Good Morning and welcome to Banned Books Week, officially September 25 – October 2. You can read up more about it here . I for one am excited and my plan is to review a book a day this week from the Banned Books Lists, as well as give you a little background on why it was on the list. I am hoping many of you will join me in reading a banned book or two this week and reviewing it. If you are, please link your banned books related posts to the linky below. I would like to stop by and see what you are reading. I am hoping to do a drawing at the end of the week from those who linked their posts…. still looking for the right giveaway item for this event. 😀
I also plan to share a book a day on my Morning Meanderings that tells about a banned book. Hopefully by the end of the week we will all know a little more about banned books.
Please add your links to your actual posts.
Powered by Linky Tools
Click here to enter your link and view the entire list of entered links…
Today, is going to be fun. I am meeting up with Chance, our 15-year-old dynamic Kinship Partner and he and I are going to drive the hour to St Cloud. I want to stop in Little Falls at their book store and see if they are doing anything for banned books week as it is on our way. Once in St Cloud we are going to have lunch at Mongo’s and then off to Barnes and Noble where they are having a local author event. Chance is also a reader so I though this would be a fun little day trip.

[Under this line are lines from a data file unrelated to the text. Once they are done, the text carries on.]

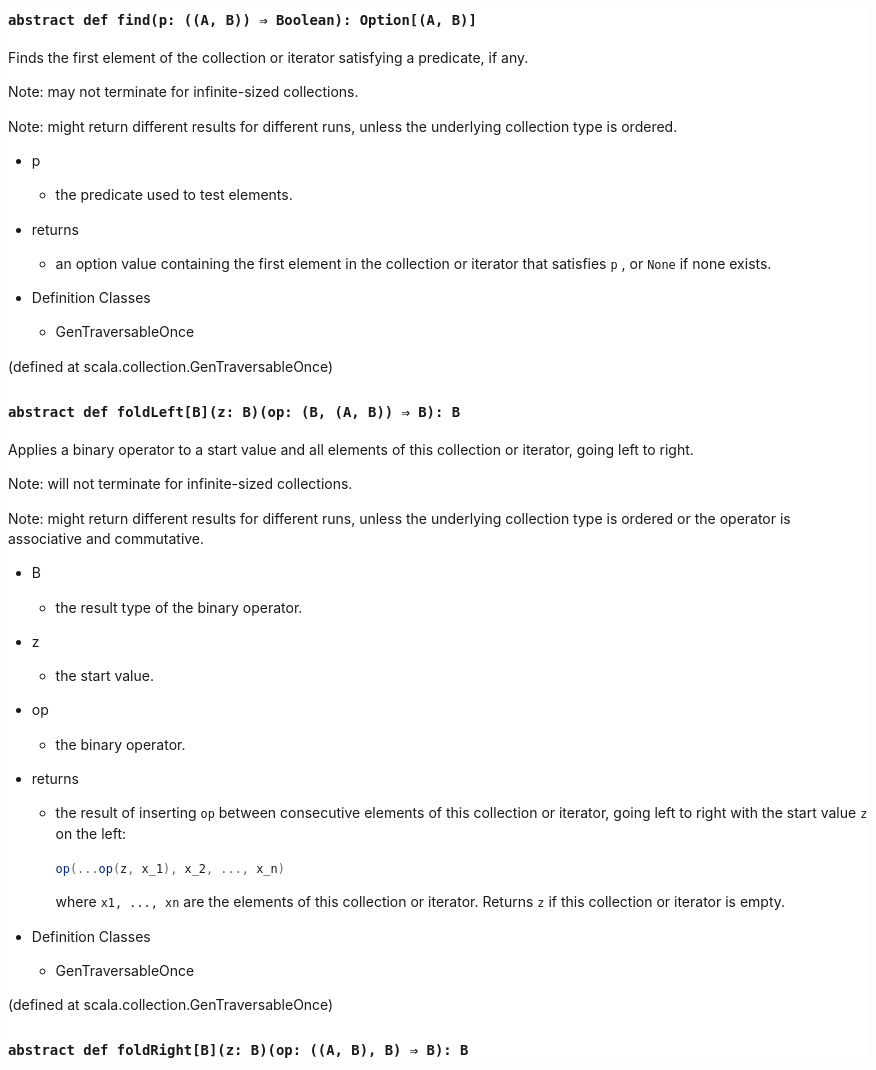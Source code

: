 ### `abstract def find(p: ((A, B)) ⇒ Boolean): Option[(A, B)]`               ###

Finds the first element of the collection or iterator satisfying a predicate, if
any.

Note: may not terminate for infinite-sized collections.

Note: might return different results for different runs, unless the underlying
collection type is ordered.

* p
  * the predicate used to test elements.
* returns
  * an option value containing the first element in the collection or iterator
    that satisfies `p` , or `None` if none exists.

* Definition Classes
  * GenTraversableOnce

(defined at scala.collection.GenTraversableOnce)


### `abstract def foldLeft[B](z: B)(op: (B, (A, B)) ⇒ B): B`                 ###

Applies a binary operator to a start value and all elements of this collection
or iterator, going left to right.

Note: will not terminate for infinite-sized collections.

Note: might return different results for different runs, unless the underlying
collection type is ordered or the operator is associative and commutative.

* B
  * the result type of the binary operator.
* z
  * the start value.
* op
  * the binary operator.
* returns
  * the result of inserting `op` between consecutive elements of this collection
    or iterator, going left to right with the start value `z` on the left:

    ```scala
    op(...op(z, x_1), x_2, ..., x_n)
    ```

    where `x1, ..., xn` are the elements of this collection or iterator. Returns
     `z` if this collection or iterator is empty.

* Definition Classes
  * GenTraversableOnce

(defined at scala.collection.GenTraversableOnce)


### `abstract def foldRight[B](z: B)(op: ((A, B), B) ⇒ B): B`                ###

Tomorrow I will be spending the day with hubby and Navy Son. They will watch football and I will read…. and then we will do dinner together.
Any plans for the weekend?
Why Was Mark Twain’s The Adventures of Huckleberry Finn Banned?
On March 18, 1885, The Committee of the Public Library of Concord, Mass. expelled Huck from the library as “trash and only suitable for slums.”
In 1902, the Brooklyn Public Library banned The Adventures of Huckleberry Finn with the statement that “Huck not only itched but he scratched,” and that he said “sweat” when he should have said “perspiration.”
In general, the debate over Twain’s The Adventures of Huckleberry Finn has centered around the language of the book, which has been objected to on social grounds. Yielding to public pressure, some textbook publishers have substituted “slave” or “servant” for the term that Mark Twain uses in the book, which has been considered derogatory to African Americans.